Our dry-climate garden is designed to withstand harsh summers with minimum water and features a selection of the toughest perennials and shrubs. It not only survives hot, dry summers, but thrives on the exposed, sunny hillside. Perennials from Africa, the Canary Islands and other arid and Mediterranean climates suit our conditions well. They are often trialled in the dry garden before being offered for sale through the Diggers nursery.

The naturalistic-style herbaceous border, designed by Simon Rickard, also features a unique range of perennials that light up the cottage garden from summer into autumn, giving gardeners inspiration for flower gardening in drier inland climates and showcasing climate-wise perennials. Drifts of ornamental grasses tie the garden together with colourful flowers bursting out from amongst the foliage and seed heads.
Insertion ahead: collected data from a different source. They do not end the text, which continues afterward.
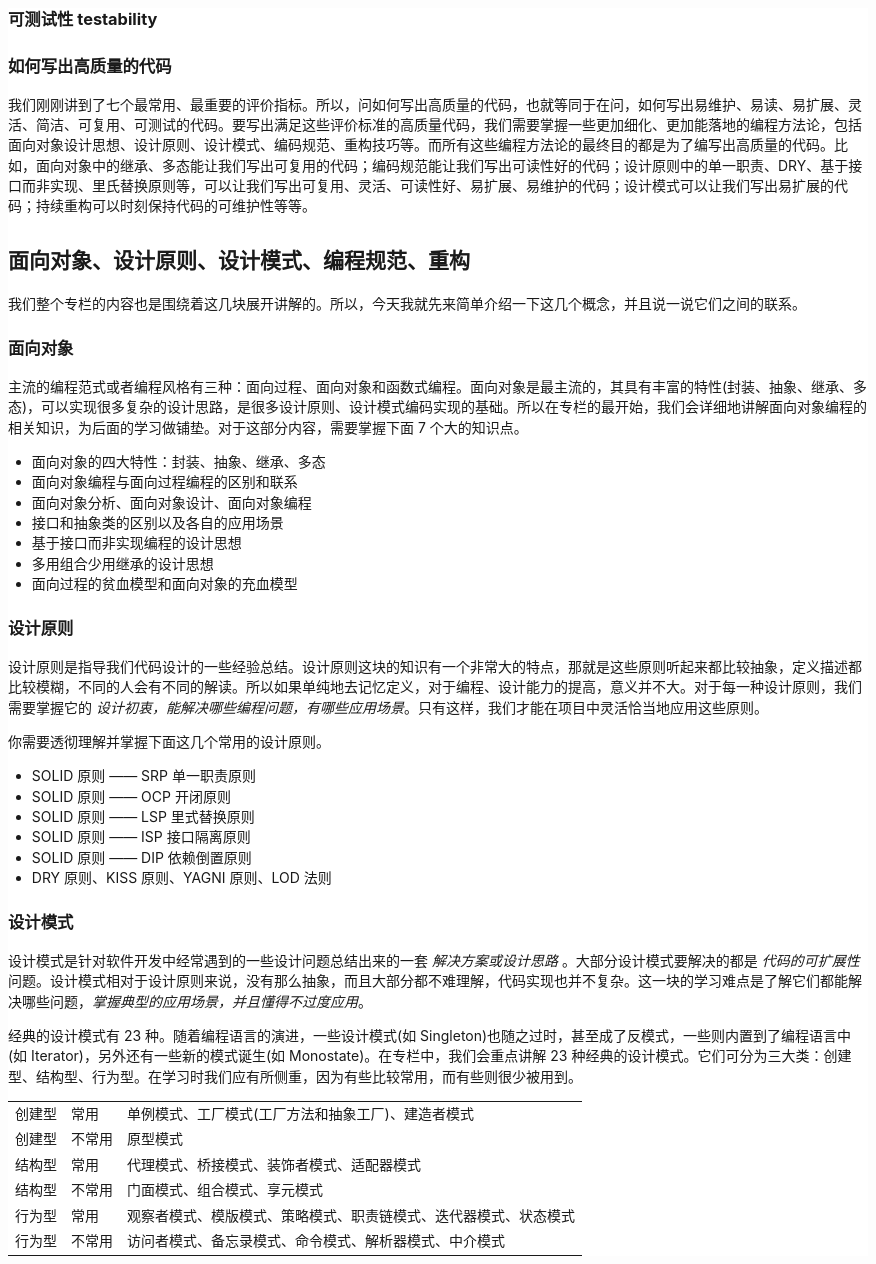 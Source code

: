 
### 可测试性 testability


### 如何写出高质量的代码

我们刚刚讲到了七个最常用、最重要的评价指标。所以，问如何写出高质量的代码，也就等同于在问，如何写出易维护、易读、易扩展、灵活、简洁、可复用、可测试的代码。要写出满足这些评价标准的高质量代码，我们需要掌握一些更加细化、更加能落地的编程方法论，包括面向对象设计思想、设计原则、设计模式、编码规范、重构技巧等。而所有这些编程方法论的最终目的都是为了编写出高质量的代码。比如，面向对象中的继承、多态能让我们写出可复用的代码；编码规范能让我们写出可读性好的代码；设计原则中的单一职责、DRY、基于接口而非实现、里氏替换原则等，可以让我们写出可复用、灵活、可读性好、易扩展、易维护的代码；设计模式可以让我们写出易扩展的代码；持续重构可以时刻保持代码的可维护性等等。



## 面向对象、设计原则、设计模式、编程规范、重构

我们整个专栏的内容也是围绕着这几块展开讲解的。所以，今天我就先来简单介绍一下这几个概念，并且说一说它们之间的联系。

### 面向对象

主流的编程范式或者编程风格有三种：面向过程、面向对象和函数式编程。面向对象是最主流的，其具有丰富的特性(封装、抽象、继承、多态)，可以实现很多复杂的设计思路，是很多设计原则、设计模式编码实现的基础。所以在专栏的最开始，我们会详细地讲解面向对象编程的相关知识，为后面的学习做铺垫。对于这部分内容，需要掌握下面 7 个大的知识点。

* 面向对象的四大特性：封装、抽象、继承、多态
* 面向对象编程与面向过程编程的区别和联系
* 面向对象分析、面向对象设计、面向对象编程
* 接口和抽象类的区别以及各自的应用场景
* 基于接口而非实现编程的设计思想
* 多用组合少用继承的设计思想
* 面向过程的贫血模型和面向对象的充血模型

### 设计原则

设计原则是指导我们代码设计的一些经验总结。设计原则这块的知识有一个非常大的特点，那就是这些原则听起来都比较抽象，定义描述都比较模糊，不同的人会有不同的解读。所以如果单纯地去记忆定义，对于编程、设计能力的提高，意义并不大。对于每一种设计原则，我们需要掌握它的 *设计初衷，能解决哪些编程问题，有哪些应用场景*。只有这样，我们才能在项目中灵活恰当地应用这些原则。

你需要透彻理解并掌握下面这几个常用的设计原则。

* SOLID 原则 —— SRP 单一职责原则
* SOLID 原则 —— OCP 开闭原则
* SOLID 原则 —— LSP 里式替换原则
* SOLID 原则 —— ISP 接口隔离原则
* SOLID 原则 —— DIP 依赖倒置原则
* DRY 原则、KISS 原则、YAGNI 原则、LOD 法则

### 设计模式

设计模式是针对软件开发中经常遇到的一些设计问题总结出来的一套 *解决方案或设计思路* 。大部分设计模式要解决的都是 *代码的可扩展性* 问题。设计模式相对于设计原则来说，没有那么抽象，而且大部分都不难理解，代码实现也并不复杂。这一块的学习难点是了解它们都能解决哪些问题，*掌握典型的应用场景，并且懂得不过度应用*。

经典的设计模式有 23 种。随着编程语言的演进，一些设计模式(如 Singleton)也随之过时，甚至成了反模式，一些则内置到了编程语言中(如 Iterator)，另外还有一些新的模式诞生(如 Monostate)。在专栏中，我们会重点讲解 23 种经典的设计模式。它们可分为三大类：创建型、结构型、行为型。在学习时我们应有所侧重，因为有些比较常用，而有些则很少被用到。

||||
-------|--------|--------------------------------------------------------
创建型  | 常用   | 单例模式、工厂模式(工厂方法和抽象工厂)、建造者模式
创建型  | 不常用 | 原型模式
结构型  | 常用   | 代理模式、桥接模式、装饰者模式、适配器模式
结构型  | 不常用 | 门面模式、组合模式、享元模式
行为型  | 常用   | 观察者模式、模版模式、策略模式、职责链模式、迭代器模式、状态模式
行为型  | 不常用 | 访问者模式、备忘录模式、命令模式、解析器模式、中介模式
With the St Erth Fork to Fork Café now open every day, much of our focus has been on increasing the production of our heirloom vegetables to keep the kitchen well-stocked and provide visitors with a taste of our fresh, heirloom produce straight from the garden. The warmer, frost-free weather allows us to grow a wider range of vegetables, from delicious cherry tomatoes to cucumbers, pumpkins, and salads, all grown using the best organic methods. 

Our vegetable and reinvigorated berry gardens give visitors a glimpse of Diggers heirloom range, as well as demonstrating companion planting, succession sowing and sustainable food production.

Red berries growing on a trellis

Caring for cane berries 

Raspberries and other cane berries are some of the most rewarding crops you can grow at home. From boysenberries to tayberries, logans and thornless blackberries, there is a wide selection of different cultivars, each with unique and delicious flavours. Many varieties are too soft and delicate to be found in the supermarket. Grow your own for fresh berries all summer. 

  • Top dress the soil around each plant with a generous dose of compost each winter or spring.
  • A thick mulch of straw or woodchips helps prevent weeds, conserve water and mimic the forest environment where 
    berries thrive.
  • Remove spent canes that have already fruited to make way for new shoots.
  • Most varieties fruit on one-year-old canes. Secure last summer’s growth to a trellis or wire to support it as it flowers and fruits.
  • Thin new canes to three or four per plant to allow air flow and get larger, juicier berries.
  • Water regularly throughout the growing season to encourage new flushes of fruit.